Acoustic Blues Guitar Teacher 4655 Urraween Queensland
From its origin in the South, the blues’ simple but expressive forms had become by the 1960s one of the most important influences on the development of popular music throughout the United States.
Although instrumental accompaniment is almost worldwide in the blues, the blues is basically a vocal form. Blues tunes are lyrical rather than narrative; feelings are being expressed by blues singers rather than telling stories. The emotion expressed is generally one of depression or melancholy, often due to difficulties in love.
To express this musically, blues performers use vocal techniques for example melisma (keeping up one syllable across several pitches), rhythmic techniques including syncopation, and instrumental techniques such as “choking” or bending guitar strings on the neck or using a metal slide or bottleneck to the guitar strings to create a whining, voice-like sound.
As a musical style, the blues is characterized by expressive “microtonal” pitch inflections (blue notes), a three-line textual stanza of the form AAB, and a 12-measure form.
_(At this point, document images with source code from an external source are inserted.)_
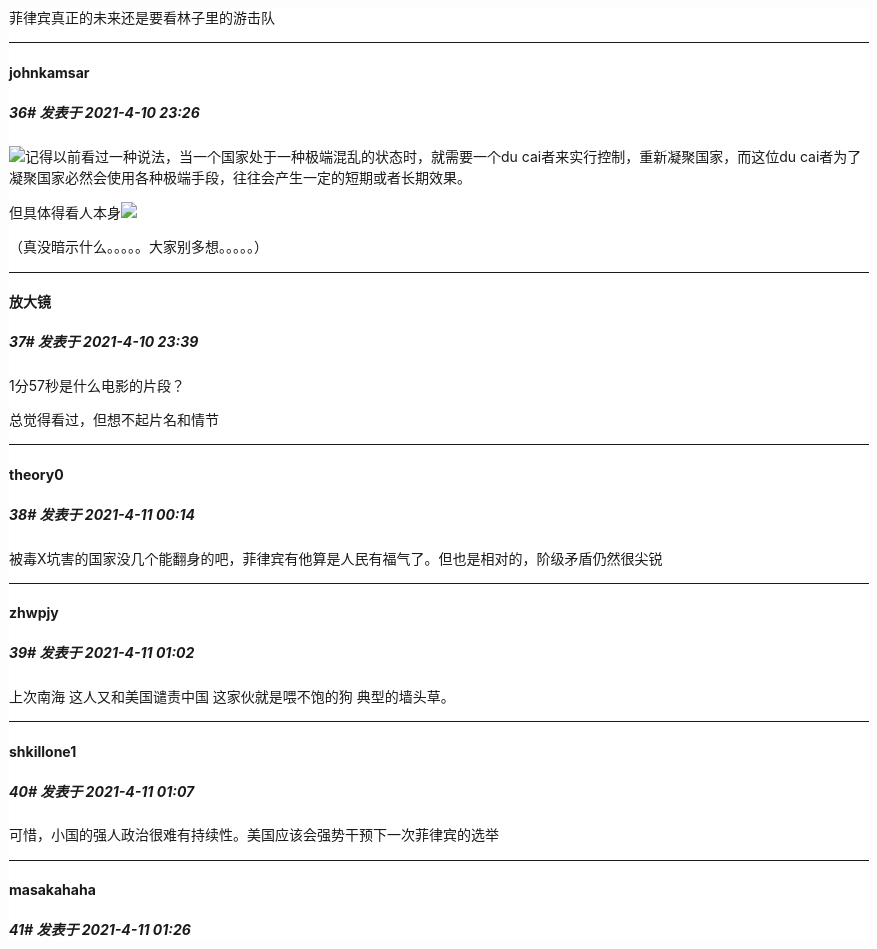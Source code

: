 
菲律宾真正的未来还是要看林子里的游击队


-----

####  johnkamsar  
##### 36#       发表于 2021-4-10 23:26


<img src="https://static.saraba1st.com/image/smiley/face2017/143.png" referrerpolicy="no-referrer">记得以前看过一种说法，当一个国家处于一种极端混乱的状态时，就需要一个du cai者来实行控制，重新凝聚国家，而这位du cai者为了凝聚国家必然会使用各种极端手段，往往会产生一定的短期或者长期效果。

但具体得看人本身<img src="https://static.saraba1st.com/image/smiley/face2017/143.png" referrerpolicy="no-referrer">

（真没暗示什么。。。。。大家别多想。。。。。）


-----

####  放大镜  
##### 37#       发表于 2021-4-10 23:39


1分57秒是什么电影的片段？

总觉得看过，但想不起片名和情节


-----

####  theory0  
##### 38#       发表于 2021-4-11 00:14


被毒X坑害的国家没几个能翻身的吧，菲律宾有他算是人民有福气了。但也是相对的，阶级矛盾仍然很尖锐


-----

####  zhwpjy  
##### 39#       发表于 2021-4-11 01:02


上次南海 这人又和美国谴责中国 这家伙就是喂不饱的狗 典型的墙头草。 


-----

####  shkillone1  
##### 40#       发表于 2021-4-11 01:07


可惜，小国的强人政治很难有持续性。美国应该会强势干预下一次菲律宾的选举


-----

####  masakahaha  
##### 41#       发表于 2021-4-11 01:26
Generally the first two and a half measures of each line are dedicated to the last measure, singing and a half composed of an instrumental “break” that responses, repeats, or complements the vocal line.
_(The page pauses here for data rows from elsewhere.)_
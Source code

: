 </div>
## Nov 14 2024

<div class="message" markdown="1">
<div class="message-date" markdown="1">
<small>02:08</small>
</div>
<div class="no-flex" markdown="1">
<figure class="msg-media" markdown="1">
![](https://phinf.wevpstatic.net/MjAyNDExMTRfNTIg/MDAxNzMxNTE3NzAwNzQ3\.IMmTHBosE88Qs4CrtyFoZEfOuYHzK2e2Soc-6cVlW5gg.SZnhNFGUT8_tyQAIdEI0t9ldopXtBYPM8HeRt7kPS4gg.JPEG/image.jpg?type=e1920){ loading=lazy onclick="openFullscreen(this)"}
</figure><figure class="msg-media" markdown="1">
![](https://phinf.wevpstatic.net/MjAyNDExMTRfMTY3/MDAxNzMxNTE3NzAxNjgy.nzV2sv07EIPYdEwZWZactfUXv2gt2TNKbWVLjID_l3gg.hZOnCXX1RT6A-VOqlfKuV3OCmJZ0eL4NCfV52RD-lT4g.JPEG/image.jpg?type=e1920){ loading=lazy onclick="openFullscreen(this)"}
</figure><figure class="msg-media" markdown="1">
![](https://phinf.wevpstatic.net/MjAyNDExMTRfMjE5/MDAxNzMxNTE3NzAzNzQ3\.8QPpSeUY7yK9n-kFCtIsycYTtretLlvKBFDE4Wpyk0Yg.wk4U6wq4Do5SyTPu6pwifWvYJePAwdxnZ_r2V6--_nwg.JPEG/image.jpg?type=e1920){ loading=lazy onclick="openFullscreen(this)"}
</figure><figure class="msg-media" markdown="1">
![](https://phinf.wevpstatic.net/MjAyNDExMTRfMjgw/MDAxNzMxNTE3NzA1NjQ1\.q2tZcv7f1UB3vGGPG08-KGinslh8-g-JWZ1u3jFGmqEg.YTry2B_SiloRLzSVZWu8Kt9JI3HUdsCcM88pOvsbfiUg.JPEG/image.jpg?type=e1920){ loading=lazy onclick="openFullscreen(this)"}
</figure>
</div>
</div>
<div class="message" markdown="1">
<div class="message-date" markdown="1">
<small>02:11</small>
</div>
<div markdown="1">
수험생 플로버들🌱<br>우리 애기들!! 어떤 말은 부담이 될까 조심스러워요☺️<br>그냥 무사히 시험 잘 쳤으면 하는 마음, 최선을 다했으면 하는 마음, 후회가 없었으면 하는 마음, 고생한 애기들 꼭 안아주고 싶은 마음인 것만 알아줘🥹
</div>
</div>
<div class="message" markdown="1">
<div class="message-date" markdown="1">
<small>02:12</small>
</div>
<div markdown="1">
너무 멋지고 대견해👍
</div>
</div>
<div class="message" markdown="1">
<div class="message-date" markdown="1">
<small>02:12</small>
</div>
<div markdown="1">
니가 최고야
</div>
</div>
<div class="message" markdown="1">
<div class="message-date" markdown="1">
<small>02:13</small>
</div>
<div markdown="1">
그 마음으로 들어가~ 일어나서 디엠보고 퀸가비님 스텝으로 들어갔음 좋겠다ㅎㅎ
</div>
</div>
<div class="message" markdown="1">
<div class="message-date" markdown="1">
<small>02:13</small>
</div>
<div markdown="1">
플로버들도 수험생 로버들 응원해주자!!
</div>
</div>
Acoustic Blues Guitar Teacher Urraween 4655 Queensland.
African influences are apparent in the blues tonality, the call-and-response pattern of the repeated refrain arrangement of the blues stanza, the falsetto break in the vocal style, and the imitation of vocal idioms by instruments, especially the guitar and harmonica.
The origins of the blues are poorly documented. It was influenced by work songs and field hollers, minstrel show music, ragtime, church music, and the folk and popular music of the white population. Southern black men, most of whom came from the milieu of agricultural workers derived from and mostly played blues.
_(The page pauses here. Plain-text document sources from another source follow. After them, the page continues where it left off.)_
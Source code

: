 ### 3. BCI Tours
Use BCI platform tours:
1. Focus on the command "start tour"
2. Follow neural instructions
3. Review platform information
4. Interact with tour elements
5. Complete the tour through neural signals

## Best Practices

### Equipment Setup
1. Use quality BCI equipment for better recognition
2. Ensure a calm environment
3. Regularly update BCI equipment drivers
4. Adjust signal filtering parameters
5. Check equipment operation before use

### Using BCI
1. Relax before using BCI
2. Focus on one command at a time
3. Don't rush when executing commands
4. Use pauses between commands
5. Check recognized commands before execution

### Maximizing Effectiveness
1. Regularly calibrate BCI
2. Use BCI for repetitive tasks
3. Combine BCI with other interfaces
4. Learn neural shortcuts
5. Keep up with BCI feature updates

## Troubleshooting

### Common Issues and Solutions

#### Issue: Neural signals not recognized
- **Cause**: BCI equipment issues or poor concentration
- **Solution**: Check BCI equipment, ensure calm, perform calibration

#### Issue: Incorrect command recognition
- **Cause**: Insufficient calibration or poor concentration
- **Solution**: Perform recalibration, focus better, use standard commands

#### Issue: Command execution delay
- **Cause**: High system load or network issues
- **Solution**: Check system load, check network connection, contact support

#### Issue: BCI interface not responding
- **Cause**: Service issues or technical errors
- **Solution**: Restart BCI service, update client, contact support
The earliest references to blues date back to the 1890s and early 1900s. In 1912 black bandleader W.C. Handy’s composition “Memphis Blues” was released. It became very popular, and afterward many other Tin Pan Alley tunes entitled blues began to appear.
Jefferson, Blind Lemon [Credit: Archive Pictures]The rural blues grown in Texas, Georgia and the Carolinas, three principal regions, and Mississippi. The blues of Georgia and the Carolinas is noted for its clarity of enunciation and regularity of beat. Affected by white and ragtime folk music, it is more melodic than the Texas and Mississippi styles.
The Texas blues is defined by high, clean singing accompanied by supple guitar lines that consist generally of single -string picked arpeggios rather than strummed chords. Blind Lemon Jefferson was by far the most influential Texas bluesman. Mississippi Delta blues is the most intense of the three styles and has been the most influential. Vocally, it is the most language-like, and the guitar accompaniment is percussive and rhythmic; a slide or bottleneck is frequently used. The Mississippi style is symbolized by Charley Patton, Eddie (“Son”) House, and Robert Johnson, among others.
Acoustic Blues Guitar Teacher 4655 Urraween Queensland.
Rainey, Ma [Credit: Archive Pictures]The first blues records were made in the 1920s by black women such as Mamie Smith, Ma Rainey, Ida Cox, and Bessie Smith. These performers were chiefly stage vocalists backed by jazz bands; their style is known as classic blues.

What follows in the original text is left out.